++++ Exercise data
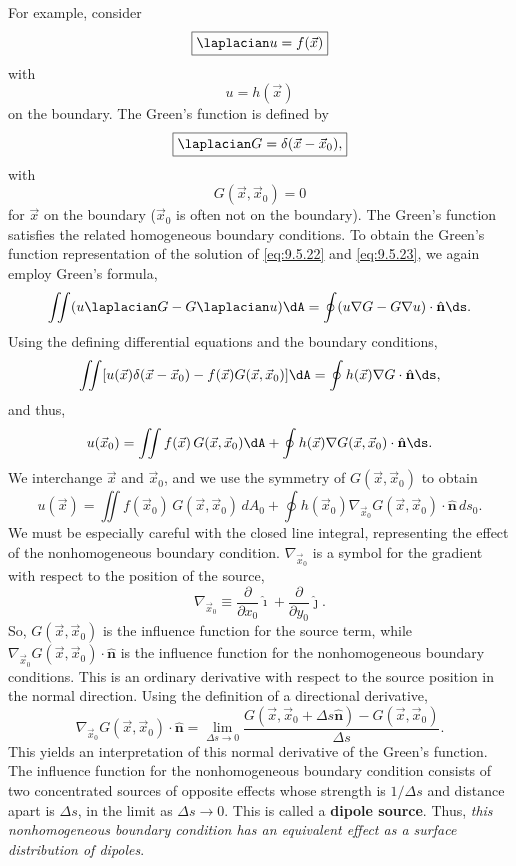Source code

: For example, consider
\begin{equation}
\label{eq:9.5.22}
\boxed{\laplacian u = f(\vec{x})}
\end{equation}
with
\begin{equation}
\label{eq:9.5.23}
\boxed{u = h(\vec{x})}
\end{equation}
on the boundary.  The Green's function is defined by
\begin{equation}
\label{eq:9.5.24}
\boxed{\laplacian G = \delta(\vec{x}-\vec{x}_0),}
\end{equation}
with
\begin{equation}
\label{eq:9.5.25}
\boxed{G(\vec{x},\vec{x}_0) = 0}
\end{equation}
for $\vec{x}$ on the boundary ($\vec{x}_0$ is often not on the boundary).  The Green's function satisfies the related homogeneous boundary conditions.  To obtain the Green's function representation of the solution of \eqref{eq:9.5.22} and \eqref{eq:9.5.23}, we again employ Green's formula,
\[
\iint (u\laplacian G - G\laplacian u)\dA = \oint (u\nabla G - G\nabla u)\cdot\hat{\mathbf{n}}\ds.
\]
Using the defining differential equations and the boundary conditions,
\[
\iint [u(\vec{x})\delta(\vec{x}-\vec{x}_0) - f(\vec{x})G(\vec{x},\vec{x}_0)]\dA = \oint h(\vec{x})\nabla G\cdot\hat{\mathbf{n}}\ds,
\]
and thus,
\[
u(\vec{x}_0) = \iint f(\vec{x})\,G(\vec{x},\vec{x}_0)\dA + \oint h(\vec{x})\nabla G(\vec{x},\vec{x}_0)\cdot\hat{\mathbf{n}}\ds.
\]
We interchange $\vec{x}$ and $\vec{x}_0$, and we use the symmetry of $G(\vec{x},\vec{x}_0)$ to obtain
\begin{equation}
\label{eq:9.5.26}
\boxed{u(\vec{x}) = \iint f(\vec{x}_0)\,G(\vec{x},\vec{x}_0)\,dA_0 + \oint h(\vec{x}_0)\nabla_{\vec{x}_0}G(\vec{x},\vec{x}_0)\cdot\hat{\mathbf{n}}\,ds_0.}
\end{equation}
We must be especially careful with the closed line integral, representing the effect of the nonhomogeneous boundary condition.  $\nabla_{\vec{x}_0}$ is a symbol for the gradient with respect to the position of the source,
\[
\nabla_{\vec{x}_0} \equiv \frac{\partial}{\partial x_0}\hat{\imath} + \frac{\partial}{\partial y_0}\hat{\jmath}.
\]
So, $G(\vec{x},\vec{x}_0)$ is the influence function for the source term, while $\nabla_{\vec{x}_0}G(\vec{x},\vec{x}_0)\cdot\hat{\mathbf{n}}$ is the influence function for the nonhomogeneous boundary conditions.  This is an ordinary derivative with respect to the source position in the normal direction.  Using the definition of a directional derivative,
\[
\nabla_{\vec{x}_0}G(\vec{x},\vec{x}_0)\cdot\hat{\mathbf{n}} = \lim_{\Delta s \to 0}\frac{G(\vec{x},\vec{x}_0+\Delta s\hat{\mathbf{n}}) - G(\vec{x},\vec{x}_0)}{\Delta s}.
\]
This yields an interpretation of this normal derivative of the Green's function.  The influence function for the nonhomogeneous boundary condition consists of two concentrated sources of opposite effects whose strength is $1/\Delta s$ and distance apart is $\Delta s$, in the limit as $\Delta s \to 0$.  This is called a \textbf{dipole source}.  Thus, \emph{this nonhomogeneous boundary condition has an equivalent effect as a surface distribution of dipoles}.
++++++++
▸ Exercise brief
Some lines of the records may contain the string "position". State how many do, as a number alone.

▸ The completed task
2